◆ Task:
Copy out the data exactly, leaving the pictures behind.

Source texts of formatted documents:
........
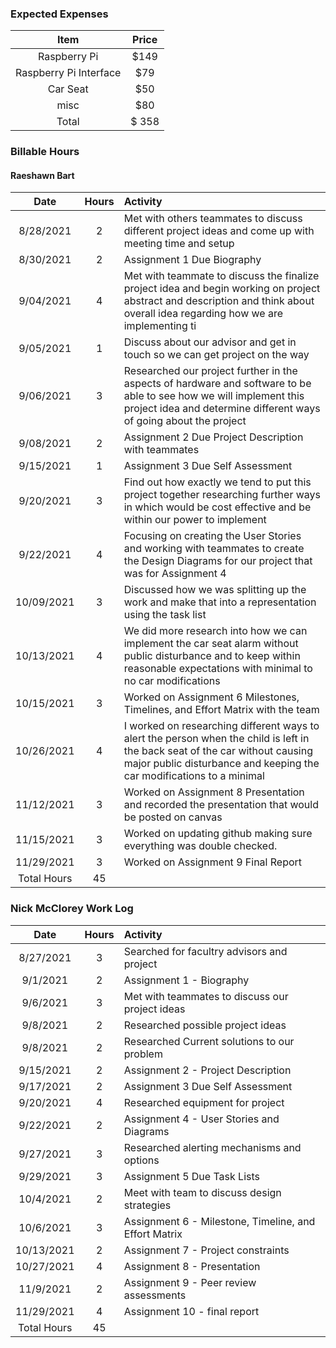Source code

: 
### Expected Expenses
| Item | Price
| :---: |  :---: |
Raspberry Pi | $149 |
Raspberry Pi Interface | $79 |
Car Seat  | $50 |
misc |$80|
Total | $ 358|



### Billable Hours

#### Raeshawn Bart
Date | Hours | Activity |
| :---: |  :---: | :--- |
8/28/2021 | 2 | Met with others teammates to discuss different project ideas and come up with meeting time and setup |
8/30/2021 |  2  | Assignment 1 Due Biography |
9/04/2021 | 4 | Met with teammate to discuss the finalize project idea and begin working on project abstract and description and think about overall idea regarding how we are implementing ti |
9/05/2021 | 1 |Discuss about our advisor and get in touch so we can get project on the way |
9/06/2021 | 3 | Researched our project further in the aspects of hardware and software to be able to see how we will implement this project idea and determine different ways of going about the project|
9/08/2021 | 2 | Assignment 2 Due Project Description with teammates |
9/15/2021 | 1 | Assignment 3 Due Self Assessment |
9/20/2021 | 3 | Find out how exactly we tend to put this project together researching further ways in which would be cost effective and be within our power to implement 
9/22/2021 | 4 | Focusing  on creating the User Stories and working with teammates to create the Design Diagrams for our project that was for Assignment 4 |
10/09/2021 | 3 | Discussed how we was splitting up the work and make that into a representation using the task list |
10/13/2021 | 4 | We did more research into how we can implement the car seat alarm without public disturbance and to keep within reasonable expectations with minimal to no car modifications  |
10/15/2021 | 3 | Worked on Assignment 6 Milestones, Timelines, and Effort Matrix with the team |
10/26/2021 | 4| I worked on researching different ways to alert the person when the child is left in the back seat of the car without causing major public disturbance and keeping the car modifications to a minimal  |
11/12/2021 | 3 | Worked on Assignment 8 Presentation and recorded the presentation  that would be posted on canvas|
11/15/2021 | 3 | Worked on updating github making sure everything was double checked.|
11/29/2021 | 3 | Worked on Assignment 9 Final Report |
Total Hours | 45 | 

### Nick McClorey Work Log
Date | Hours | Activity |
| :---: |  :---: | :--- |
8/27/2021 | 3 | Searched for facultry advisors and project |
9/1/2021 | 2 | Assignment 1 - Biography |
9/6/2021 | 3 | Met with teammates to discuss our project ideas |
9/8/2021 | 2 | Researched possible project ideas|
9/8/2021 | 2 | Researched Current solutions to our problem |
9/15/2021 | 2 | Assignment 2 - Project Description |
9/17/2021 | 2 | Assignment 3 Due Self Assessment |
9/20/2021 | 4 | Researched equipment for project|
9/22/2021 | 2 | Assignment 4 - User Stories and Diagrams|
9/27/2021 | 3 | Researched alerting mechanisms and options|
9/29/2021 | 3 | Assignment 5 Due Task Lists |
10/4/2021 | 2 | Meet with team to discuss design strategies |
10/6/2021 | 3 | Assignment 6 - Milestone, Timeline, and Effort Matrix |
10/13/2021 | 2 | Assignment 7 - Project constraints |
10/27/2021 | 4 | Assignment 8 - Presentation
11/9/2021 | 2 | Assignment 9 - Peer review assessments
11/29/2021 | 4 | Assignment 10 - final report |
Total Hours | 45 |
........
◆ Task result:
Source code

: 
### Expected Expenses
| Item | Price
| :---: |  :---: |
Raspberry Pi | $149 |
Raspberry Pi Interface | $79 |
Car Seat  | $50 |
misc |$80|
Total | $ 358|



### Billable Hours

#### Raeshawn Bart
Date | Hours | Activity |
| :---: |  :---: | :--- |
8/28/2021 | 2 | Met with others teammates to discuss different project ideas and come up with meeting time and setup |
8/30/2021 |  2  | Assignment 1 Due Biography |
9/04/2021 | 4 | Met with teammate to discuss the finalize project idea and begin working on project abstract and description and think about overall idea regarding how we are implementing ti |
9/05/2021 | 1 |Discuss about our advisor and get in touch so we can get project on the way |
9/06/2021 | 3 | Researched our project further in the aspects of hardware and software to be able to see how we will implement this project idea and determine different ways of going about the project|
9/08/2021 | 2 | Assignment 2 Due Project Description with teammates |
9/15/2021 | 1 | Assignment 3 Due Self Assessment |
9/20/2021 | 3 | Find out how exactly we tend to put this project together researching further ways in which would be cost effective and be within our power to implement 
9/22/2021 | 4 | Focusing  on creating the User Stories and working with teammates to create the Design Diagrams for our project that was for Assignment 4 |
10/09/2021 | 3 | Discussed how we was splitting up the work and make that into a representation using the task list |
10/13/2021 | 4 | We did more research into how we can implement the car seat alarm without public disturbance and to keep within reasonable expectations with minimal to no car modifications  |
10/15/2021 | 3 | Worked on Assignment 6 Milestones, Timelines, and Effort Matrix with the team |
10/26/2021 | 4| I worked on researching different ways to alert the person when the child is left in the back seat of the car without causing major public disturbance and keeping the car modifications to a minimal  |
11/12/2021 | 3 | Worked on Assignment 8 Presentation and recorded the presentation  that would be posted on canvas|
11/15/2021 | 3 | Worked on updating github making sure everything was double checked.|
11/29/2021 | 3 | Worked on Assignment 9 Final Report |
Total Hours | 45 | 

### Nick McClorey Work Log
Date | Hours | Activity |
| :---: |  :---: | :--- |
8/27/2021 | 3 | Searched for facultry advisors and project |
9/1/2021 | 2 | Assignment 1 - Biography |
9/6/2021 | 3 | Met with teammates to discuss our project ideas |
9/8/2021 | 2 | Researched possible project ideas|
9/8/2021 | 2 | Researched Current solutions to our problem |
9/15/2021 | 2 | Assignment 2 - Project Description |
9/17/2021 | 2 | Assignment 3 Due Self Assessment |
9/20/2021 | 4 | Researched equipment for project|
9/22/2021 | 2 | Assignment 4 - User Stories and Diagrams|
9/27/2021 | 3 | Researched alerting mechanisms and options|
9/29/2021 | 3 | Assignment 5 Due Task Lists |
10/4/2021 | 2 | Meet with team to discuss design strategies |
10/6/2021 | 3 | Assignment 6 - Milestone, Timeline, and Effort Matrix |
10/13/2021 | 2 | Assignment 7 - Project constraints |
10/27/2021 | 4 | Assignment 8 - Presentation
11/9/2021 | 2 | Assignment 9 - Peer review assessments
11/29/2021 | 4 | Assignment 10 - final report |
Total Hours | 45 |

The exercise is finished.